Unter dem Begriff „Bordelaiser Brühe“ versteht man weder eine Suppen-Spezialität von der Garonne noch einen in der Kellerei verunglückten Bordeaux-Wein. Es handelt sich vielmehr um ein altbewährtes Pflanzenschutzmittel bestehend aus Kupfervitriol, Kalk und Wasser welches in der Landwirtschaft beim Wein- und beim Obstbau seit der zweiten Hälfte des 19. Jahrhunderts Anwendung findet. Der „falsche Mehltau“ ist eine Pilzkrankheit der Reben, die entweder einen muffig-schimmeligen Geschmack im Wein erzeugen und oder auch zu erheblichen Einbußen der Erntemenge führen kann. Diese Rebkrankheit reagiert sehr empfindlich auf die Bordelaiser Brühe. Während es für den konventionellen Rebbau einige „chemischer Keulen“ gibt, die zuverlässig den gefürchteten Pilz in Schach halten, ist im ökologischen Rebbau nur die Bordelaiser Brühe, bzw. das Kupfervitriol (Kupfersulfat) zugelassen. Das soll sich aber jetzt nach dem Willen der EU-Kommission ändern!
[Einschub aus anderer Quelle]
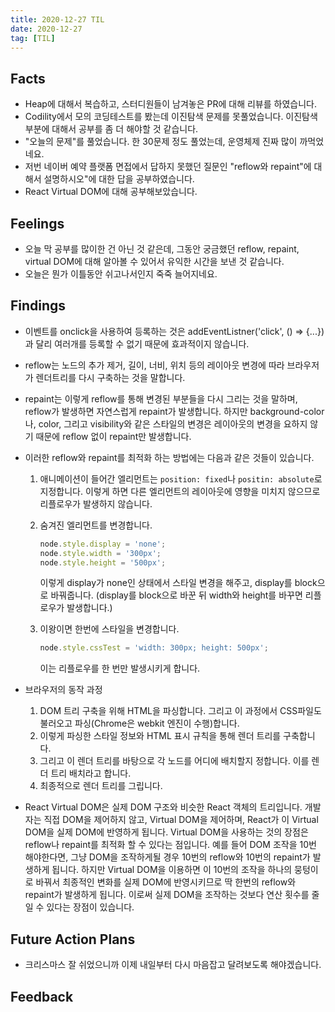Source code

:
 ```yaml
---
title: 2020-12-27 TIL
date: 2020-12-27
tag: [TIL]
---
```


## Facts

- Heap에 대해서 복습하고, 스터디원들이 남겨놓은 PR에 대해 리뷰를 하였습니다.
- Codility에서 모의 코딩테스트를 봤는데 이진탐색 문제를 못풀었습니다. 이진탐색 부분에 대해서 공부를 좀 더 해야할 것 같습니다.
- "오늘의 문제"를 풀었습니다. 한 30문제 정도 풀었는데, 운영체제 진짜 많이 까먹었네요.
- 저번 네이버 예약 플랫폼 면접에서 답하지 못했던 질문인 "reflow와 repaint"에 대해서 설명하시오"에 대한 답을 공부하였습니다.
- React Virtual DOM에 대해 공부해보았습니다.

## Feelings

- 오늘 막 공부를 많이한 건 아닌 것 같은데, 그동안 궁금했던 reflow, repaint, virtual DOM에 대해 알아볼 수 있어서 유익한 시간을 보낸 것 같습니다.
- 오늘은 뭔가 이틀동안 쉬고나서인지 죽죽 늘어지네요.

## Findings

- 이벤트를 onclick을 사용하여 등록하는 것은 addEventListner('click', () => {...})과 달리 여러개를 등록할 수 없기 때문에 효과적이지 않습니다.
- reflow는 노드의 추가 제거, 길이, 너비, 위치 등의 레이아웃 변경에 따라 브라우저가 렌더트리를 다시 구축하는 것을 말합니다.
- repaint는 이렇게 reflow를 통해 변경된 부분들을 다시 그리는 것을 말하며, reflow가 발생하면 자연스럽게 repaint가 발생합니다. 하지만 background-color나, color, 그리고 visibility와 같은 스타일의 변경은 레이아웃의 변경을 요하지 않기 때문에 reflow 없이 repaint만 발생합니다.
- 이러한 reflow와 repaint를 최적화 하는 방법에는 다음과 같은 것들이 있습니다.
  1. 애니메이션이 들어간 엘리먼트는 `position: fixed`나  `positin: absolute`로 지정합니다. 이렇게 하면 다른 엘리먼트의 레이아웃에 영향을 미치지 않으므로 리플로우가 발생하지 않습니다.
  2. 숨겨진 엘리먼트를 변경합니다.

      ```js
      node.style.display = 'none';
      node.style.width = '300px';
      node.style.height = '500px';
      ```

      이렇게 display가 none인 상태에서 스타일 변경을 해주고, display를 block으로 바꿔줍니다. (display를 block으로 바꾼 뒤 width와 height를 바꾸면 리플로우가 발생합니다.)

  3. 이왕이면 한번에 스타일을 변경합니다.

      ```js
      node.style.cssTest = 'width: 300px; height: 500px';
      ```

      이는 리플로우를 한 번만 발생시키게 합니다.

- 브라우저의 동작 과정
  1. DOM 트리 구축을 위해 HTML을 파싱합니다. 그리고 이 과정에서 CSS파일도 불러오고 파싱(Chrome은 webkit 엔진이 수행)합니다.
  2. 이렇게 파싱한 스타일 정보와 HTML 표시 규칙을 통해 렌더 트리를 구축합니다.
  3. 그리고 이 렌더 트리를 바탕으로 각 노드를 어디에 배치할지 정합니다. 이를 렌더 트리 배치라고 합니다.
  4. 최종적으로 렌더 트리를 그립니다.

- React Virtual DOM은 실제 DOM 구조와 비슷한 React 객체의 트리입니다. 개발자는 직접 DOM을 제어하지 않고, Virtual DOM을 제어하며, React가 이 Virtual DOM을 실제 DOM에 반영하게 됩니다. Virtual DOM을 사용하는 것의 장점은 reflow나 repaint를 최적화 할 수 있다는 점입니다. 예를 들어 DOM 조작을 10번 해야한다면, 그냥 DOM을 조작하게될 경우 10번의 reflow와 10번의 repaint가 발생하게 됩니다. 하지만 Virtual DOM을 이용하면 이 10번의 조작을 하나의 뭉텅이로 바꿔서 최종적인 변화를 실제 DOM에 반영시키므로 딱 한번의 reflow와 repaint가 발생하게 됩니다. 이로써 실제 DOM을 조작하는 것보다 연산 횟수를 줄일 수 있다는 장점이 있습니다.

## Future Action Plans

- 크리스마스 잘 쉬었으니까 이제 내일부터 다시 마음잡고 달려보도록 해야겠습니다.

## Feedback
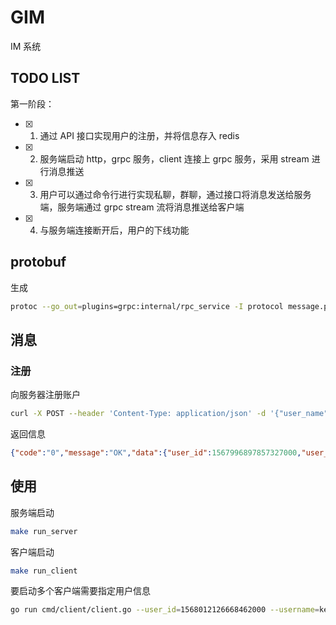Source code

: # GIM

IM 系统

## TODO LIST

第一阶段：

- [x]  1. 通过 API 接口实现用户的注册，并将信息存入 redis
- [x]  2. 服务端启动 http，grpc 服务，client 连接上 grpc 服务，采用 stream 进行消息推送
- [x]  3. 用户可以通过命令行进行实现私聊，群聊，通过接口将消息发送给服务端，服务端通过 grpc stream 流将消息推送给客户端
- [x]  4. 与服务端连接断开后，用户的下线功能

## protobuf

生成

```bash
protoc --go_out=plugins=grpc:internal/rpc_service -I protocol message.proto
```

## 消息

### 注册

向服务器注册账户

```bash
curl -X POST --header 'Content-Type: application/json' -d '{"user_name": "leon"}' http://localhost:8081/registerAccount
```

返回信息

```json
{"code":"0","message":"OK","data":{"user_id":1567996897857327000,"user_name":"baby"}}
```

## 使用

服务端启动

```bash
make run_server
```

客户端启动

```bash 
make run_client
```

要启动多个客户端需要指定用户信息

```bash
go run cmd/client/client.go --user_id=1568012126668462000 --username=kevin
```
Dass Kupfer als Fungizid (Mittel zur Bekämpfung von Pilzkrankheiten) überhaupt zugelassen ist, ist vielen Toxikologen und Umweltschützern ein Dorn im Auge. Das Schwermetall reichert sich nämlich im Boden an und kann verheerende Wirkungen auf die Fauna dort haben. Die biologisch wichtigen Regenwürmer, „die unterirdischen Helfer der Winzer“, sterben durch das Kupfersulfat und stehen dann weder für den Abbau von Giften noch für die Belüftung des Bodens zur weiteren Verfügung. Das Problem ist außerdem, dass sich Kupfer in der Erde stark anreichert und über sehr lange Zeit dort verbleibt. Nach heutigen toxikologischen Gesichtspunkten wäre die „Bordelaiser Brühe“ überhaupt nicht mehr zulassungsfähig, d. h. sie dürfte gar nicht mehr in Verkehr gebracht werden. Aufgrund der langen Historie und des heutigen Wissens, dass auch wesentlich geringere Mengen als früher angewandt wurden, sehr wirksam sein können, hat man, auch mangels einer Alternative, die leuchtend blaue Bordelaiser Brühe im Öko-Weinbau offiziell erlaubt. Dagegen rührt sich jetzt ernsthafter Widerstand.
Dazu muss man wissen, dass im konventionellen Weinbau eine chemisch synthetisierte und, wie viele Studien gezeigt haben, weitgehend untoxische Substanz, das Kaliumphosphonat, außerordentlich effektiv den falschen Mehltau bekämpfen kann. Es handelt sich um eine anorganische chemische Verbindung, nämlich um ein Salz der Phosphonsäure. Dieses war bis 2013 auch für den ökologischen Rebbau zugelassen, wurde dann aber von der EU daraus verbannt. Das war für die Öko-Winzer seinerzeit eine mittlere Katastrophe, denn sie wurden nun abhängig vom einzigen noch verfügbaren und sicher nicht unschädlichen Fungizid, dem Kupfersulfat. Viele Skeptiker sahen schon damals das Ende des ökologischen Rebbaus gekommen, insbesondere natürlich in den klimatisch feuchten Ländern, in denen der falsche Mehltau je nach gefallener Regenmenge, für die Winzer in manchen Jahren existenzbedrohende Ausmaße annehmen konnte. Ein ähnliches Szenario baut sich jetzt wieder auf: sollte nämlich Kupfersulfat auf die europäische Abschussliste gesetzt werden könnte es vielfach das Ende der Öko-Weine bedeuten, da dann dem verheerenden Mehltau-Erreger, einem Eipilz namens Plasmopara viticola das Feld überlassen würde und kein wirksames Fungizid mehr zur Verfügung stünde. Dies offenbart das ganze Dilemma des ökologischen Weinbaus. Wäre es jetzt nicht an der Zeit, dass man endlich den Boden der Ideologie verlässt und sich mehr an der tatsächlichen Schädlichkeit von Pflanzenschutzmitteln orientiert als an deren Herkunft aus der Natur oder dem Laboratorium?